About this task:
The lines you need are those holding the word "entirely"; pull them from the material.
----- Provided records -----
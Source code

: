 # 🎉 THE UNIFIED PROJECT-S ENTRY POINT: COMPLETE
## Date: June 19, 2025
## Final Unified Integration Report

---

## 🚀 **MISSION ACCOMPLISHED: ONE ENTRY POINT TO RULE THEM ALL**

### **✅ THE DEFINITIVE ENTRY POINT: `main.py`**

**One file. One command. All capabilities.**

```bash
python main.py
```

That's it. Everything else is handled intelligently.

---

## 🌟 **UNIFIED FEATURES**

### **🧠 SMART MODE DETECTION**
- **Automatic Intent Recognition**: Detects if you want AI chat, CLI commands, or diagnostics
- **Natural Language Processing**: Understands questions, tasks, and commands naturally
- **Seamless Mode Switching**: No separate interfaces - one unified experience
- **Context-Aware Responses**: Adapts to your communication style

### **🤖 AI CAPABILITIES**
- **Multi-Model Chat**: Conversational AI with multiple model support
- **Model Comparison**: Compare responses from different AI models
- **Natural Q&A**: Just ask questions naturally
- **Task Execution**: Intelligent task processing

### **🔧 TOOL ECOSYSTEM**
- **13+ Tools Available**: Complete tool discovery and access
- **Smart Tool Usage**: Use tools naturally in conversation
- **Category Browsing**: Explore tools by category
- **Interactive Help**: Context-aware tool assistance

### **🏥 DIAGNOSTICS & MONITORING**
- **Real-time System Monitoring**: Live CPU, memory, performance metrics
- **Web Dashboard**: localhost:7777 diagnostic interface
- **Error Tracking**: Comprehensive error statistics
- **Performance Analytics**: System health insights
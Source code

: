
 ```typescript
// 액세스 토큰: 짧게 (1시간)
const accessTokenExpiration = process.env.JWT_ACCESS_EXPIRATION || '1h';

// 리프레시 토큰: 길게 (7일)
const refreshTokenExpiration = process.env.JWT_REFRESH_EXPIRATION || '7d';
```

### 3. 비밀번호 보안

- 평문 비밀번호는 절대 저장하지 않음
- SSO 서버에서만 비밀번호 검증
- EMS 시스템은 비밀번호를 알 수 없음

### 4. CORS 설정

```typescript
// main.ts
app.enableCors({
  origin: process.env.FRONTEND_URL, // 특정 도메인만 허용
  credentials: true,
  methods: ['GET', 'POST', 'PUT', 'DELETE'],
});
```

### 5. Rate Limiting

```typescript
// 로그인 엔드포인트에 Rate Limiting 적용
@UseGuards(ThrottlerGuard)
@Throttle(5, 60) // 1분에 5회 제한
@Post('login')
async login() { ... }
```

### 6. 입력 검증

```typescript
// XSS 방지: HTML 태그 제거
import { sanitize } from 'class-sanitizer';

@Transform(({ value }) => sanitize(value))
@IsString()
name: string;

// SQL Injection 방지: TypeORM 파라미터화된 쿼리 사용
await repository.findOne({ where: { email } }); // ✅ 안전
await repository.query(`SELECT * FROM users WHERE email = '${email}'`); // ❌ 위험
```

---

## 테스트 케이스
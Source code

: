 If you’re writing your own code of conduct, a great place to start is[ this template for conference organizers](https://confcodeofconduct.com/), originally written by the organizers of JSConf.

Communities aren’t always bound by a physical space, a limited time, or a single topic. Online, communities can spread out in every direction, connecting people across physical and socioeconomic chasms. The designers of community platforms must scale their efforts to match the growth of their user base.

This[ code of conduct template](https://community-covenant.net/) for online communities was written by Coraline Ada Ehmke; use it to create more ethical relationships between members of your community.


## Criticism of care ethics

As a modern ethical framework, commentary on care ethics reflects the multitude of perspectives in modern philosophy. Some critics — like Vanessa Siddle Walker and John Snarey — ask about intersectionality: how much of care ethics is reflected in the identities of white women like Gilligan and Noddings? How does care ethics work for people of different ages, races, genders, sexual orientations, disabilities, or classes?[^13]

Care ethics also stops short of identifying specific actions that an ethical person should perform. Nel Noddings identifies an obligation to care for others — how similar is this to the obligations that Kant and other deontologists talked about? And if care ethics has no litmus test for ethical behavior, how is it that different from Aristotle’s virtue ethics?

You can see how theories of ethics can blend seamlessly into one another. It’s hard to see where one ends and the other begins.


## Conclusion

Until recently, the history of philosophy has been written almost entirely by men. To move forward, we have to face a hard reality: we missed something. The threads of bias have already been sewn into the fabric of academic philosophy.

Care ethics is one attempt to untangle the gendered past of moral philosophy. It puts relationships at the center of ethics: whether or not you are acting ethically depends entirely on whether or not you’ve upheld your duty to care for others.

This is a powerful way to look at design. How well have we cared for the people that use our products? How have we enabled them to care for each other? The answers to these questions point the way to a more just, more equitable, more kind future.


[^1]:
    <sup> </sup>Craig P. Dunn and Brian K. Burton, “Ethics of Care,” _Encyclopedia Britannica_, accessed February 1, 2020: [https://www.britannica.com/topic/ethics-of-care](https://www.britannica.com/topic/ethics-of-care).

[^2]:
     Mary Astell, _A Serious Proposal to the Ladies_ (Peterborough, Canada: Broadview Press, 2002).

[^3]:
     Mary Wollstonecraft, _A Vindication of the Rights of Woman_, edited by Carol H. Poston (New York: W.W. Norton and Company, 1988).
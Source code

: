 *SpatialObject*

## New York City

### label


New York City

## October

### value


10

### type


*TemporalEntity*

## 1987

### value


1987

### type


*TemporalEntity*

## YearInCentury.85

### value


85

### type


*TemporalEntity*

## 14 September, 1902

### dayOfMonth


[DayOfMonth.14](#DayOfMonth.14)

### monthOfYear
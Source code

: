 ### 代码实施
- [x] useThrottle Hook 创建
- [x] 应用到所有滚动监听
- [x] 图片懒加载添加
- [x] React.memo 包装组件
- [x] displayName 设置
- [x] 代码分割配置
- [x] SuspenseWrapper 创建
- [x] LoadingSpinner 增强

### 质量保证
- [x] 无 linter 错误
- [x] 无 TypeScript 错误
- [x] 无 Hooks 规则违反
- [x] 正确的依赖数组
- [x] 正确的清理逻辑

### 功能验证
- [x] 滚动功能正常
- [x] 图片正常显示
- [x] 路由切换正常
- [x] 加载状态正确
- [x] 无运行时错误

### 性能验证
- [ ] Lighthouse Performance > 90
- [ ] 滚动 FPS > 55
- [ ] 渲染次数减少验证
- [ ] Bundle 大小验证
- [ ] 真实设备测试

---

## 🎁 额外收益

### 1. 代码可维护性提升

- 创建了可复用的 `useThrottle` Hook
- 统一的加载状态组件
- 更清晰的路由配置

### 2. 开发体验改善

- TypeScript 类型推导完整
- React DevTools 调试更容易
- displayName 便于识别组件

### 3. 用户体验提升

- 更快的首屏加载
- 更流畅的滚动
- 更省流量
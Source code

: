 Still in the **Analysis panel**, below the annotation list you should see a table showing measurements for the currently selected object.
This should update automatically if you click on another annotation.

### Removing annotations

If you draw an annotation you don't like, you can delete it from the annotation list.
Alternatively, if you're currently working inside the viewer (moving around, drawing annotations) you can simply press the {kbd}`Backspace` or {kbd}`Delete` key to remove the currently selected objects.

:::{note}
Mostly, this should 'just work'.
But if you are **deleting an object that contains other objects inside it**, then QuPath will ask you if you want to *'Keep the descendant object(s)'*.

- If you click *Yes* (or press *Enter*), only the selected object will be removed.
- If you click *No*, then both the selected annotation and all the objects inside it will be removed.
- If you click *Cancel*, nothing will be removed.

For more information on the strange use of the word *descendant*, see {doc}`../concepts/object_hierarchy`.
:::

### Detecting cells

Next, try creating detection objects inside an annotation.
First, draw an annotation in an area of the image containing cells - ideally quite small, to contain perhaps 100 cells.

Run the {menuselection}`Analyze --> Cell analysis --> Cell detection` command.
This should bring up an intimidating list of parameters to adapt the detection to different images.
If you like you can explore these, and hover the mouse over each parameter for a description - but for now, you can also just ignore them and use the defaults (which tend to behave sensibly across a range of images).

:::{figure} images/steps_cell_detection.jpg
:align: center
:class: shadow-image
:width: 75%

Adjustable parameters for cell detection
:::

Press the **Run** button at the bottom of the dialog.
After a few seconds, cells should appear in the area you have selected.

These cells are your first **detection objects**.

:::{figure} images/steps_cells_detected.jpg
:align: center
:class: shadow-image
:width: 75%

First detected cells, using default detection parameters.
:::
-----
Response to this exercise:
Until recently, the history of philosophy has been written almost entirely by men. To move forward, we have to face a hard reality: we missed something. The threads of bias have already been sewn into the fabric of academic philosophy.
Care ethics is one attempt to untangle the gendered past of moral philosophy. It puts relationships at the center of ethics: whether or not you are acting ethically depends entirely on whether or not you’ve upheld your duty to care for others.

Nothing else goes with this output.